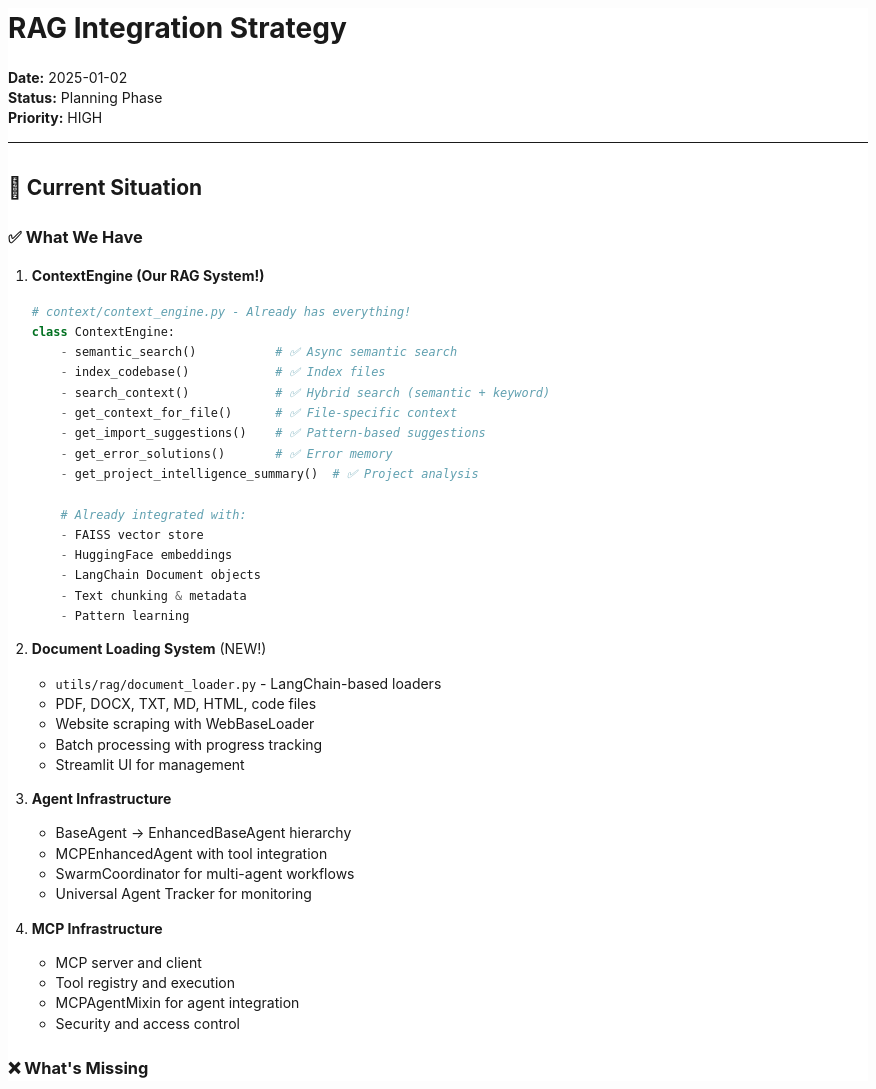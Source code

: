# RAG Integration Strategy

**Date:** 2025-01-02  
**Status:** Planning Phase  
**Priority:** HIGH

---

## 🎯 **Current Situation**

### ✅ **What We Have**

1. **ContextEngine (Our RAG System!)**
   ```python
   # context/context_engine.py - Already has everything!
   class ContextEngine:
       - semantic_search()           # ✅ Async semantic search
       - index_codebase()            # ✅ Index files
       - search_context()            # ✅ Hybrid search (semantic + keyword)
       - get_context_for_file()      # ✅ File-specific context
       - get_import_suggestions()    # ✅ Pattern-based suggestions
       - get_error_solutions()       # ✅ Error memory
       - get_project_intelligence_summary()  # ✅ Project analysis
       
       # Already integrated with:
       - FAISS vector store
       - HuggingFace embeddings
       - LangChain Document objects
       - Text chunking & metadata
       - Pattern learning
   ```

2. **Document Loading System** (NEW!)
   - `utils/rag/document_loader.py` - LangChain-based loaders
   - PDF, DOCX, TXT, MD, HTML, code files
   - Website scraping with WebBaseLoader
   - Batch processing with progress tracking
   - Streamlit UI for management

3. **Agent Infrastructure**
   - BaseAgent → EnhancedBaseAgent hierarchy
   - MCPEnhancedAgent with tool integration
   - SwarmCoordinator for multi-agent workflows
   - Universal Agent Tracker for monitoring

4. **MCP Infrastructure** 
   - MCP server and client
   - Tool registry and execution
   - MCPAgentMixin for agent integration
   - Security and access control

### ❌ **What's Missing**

▬▬▬▬▬▬

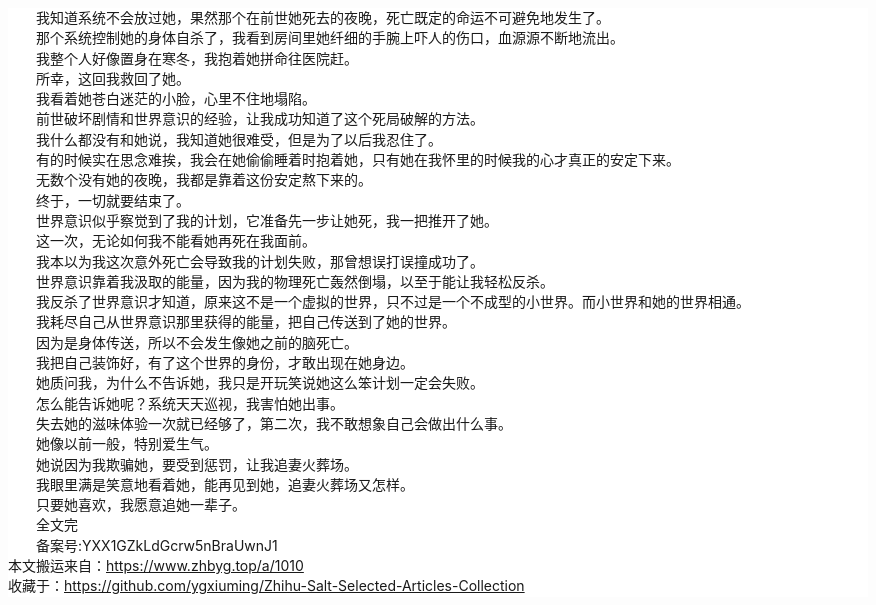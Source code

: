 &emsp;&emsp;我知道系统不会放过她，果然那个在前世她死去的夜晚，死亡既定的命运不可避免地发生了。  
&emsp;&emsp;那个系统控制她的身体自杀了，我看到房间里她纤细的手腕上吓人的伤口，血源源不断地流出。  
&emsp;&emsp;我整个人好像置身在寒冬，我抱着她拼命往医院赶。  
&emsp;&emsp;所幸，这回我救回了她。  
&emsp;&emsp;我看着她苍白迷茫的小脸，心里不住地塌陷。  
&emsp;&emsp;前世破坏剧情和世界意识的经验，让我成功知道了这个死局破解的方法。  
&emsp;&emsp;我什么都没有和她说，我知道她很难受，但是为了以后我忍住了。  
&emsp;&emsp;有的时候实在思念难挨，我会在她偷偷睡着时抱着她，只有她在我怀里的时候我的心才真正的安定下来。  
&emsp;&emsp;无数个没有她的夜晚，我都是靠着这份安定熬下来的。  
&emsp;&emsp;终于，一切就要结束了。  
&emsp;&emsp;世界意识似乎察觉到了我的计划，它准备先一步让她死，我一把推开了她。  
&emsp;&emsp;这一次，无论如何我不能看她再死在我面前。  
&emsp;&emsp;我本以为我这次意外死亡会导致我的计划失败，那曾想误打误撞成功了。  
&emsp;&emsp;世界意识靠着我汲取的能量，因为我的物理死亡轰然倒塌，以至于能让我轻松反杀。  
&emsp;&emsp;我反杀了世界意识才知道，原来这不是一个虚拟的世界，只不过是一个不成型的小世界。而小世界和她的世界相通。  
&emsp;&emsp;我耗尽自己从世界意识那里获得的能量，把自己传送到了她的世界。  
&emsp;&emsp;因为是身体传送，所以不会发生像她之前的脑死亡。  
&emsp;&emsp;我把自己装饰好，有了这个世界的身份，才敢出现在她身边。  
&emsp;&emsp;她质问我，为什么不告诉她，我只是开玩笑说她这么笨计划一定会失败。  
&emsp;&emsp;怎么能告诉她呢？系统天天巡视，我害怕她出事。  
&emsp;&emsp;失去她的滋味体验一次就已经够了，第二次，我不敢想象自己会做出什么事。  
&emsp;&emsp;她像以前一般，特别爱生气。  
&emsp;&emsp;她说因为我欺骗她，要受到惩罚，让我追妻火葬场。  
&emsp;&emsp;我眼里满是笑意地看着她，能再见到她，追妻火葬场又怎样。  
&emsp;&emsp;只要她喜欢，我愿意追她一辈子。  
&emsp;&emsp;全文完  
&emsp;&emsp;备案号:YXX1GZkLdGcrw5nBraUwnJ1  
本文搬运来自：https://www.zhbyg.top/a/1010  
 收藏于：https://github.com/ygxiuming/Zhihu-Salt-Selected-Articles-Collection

▬▬▬▬▬▬

**Assignment**
Copy each line of the listing that contains "search".

**Solution**
       - semantic_search()           # ✅ Async semantic search
       - search_context()            # ✅ Hybrid search (semantic + keyword)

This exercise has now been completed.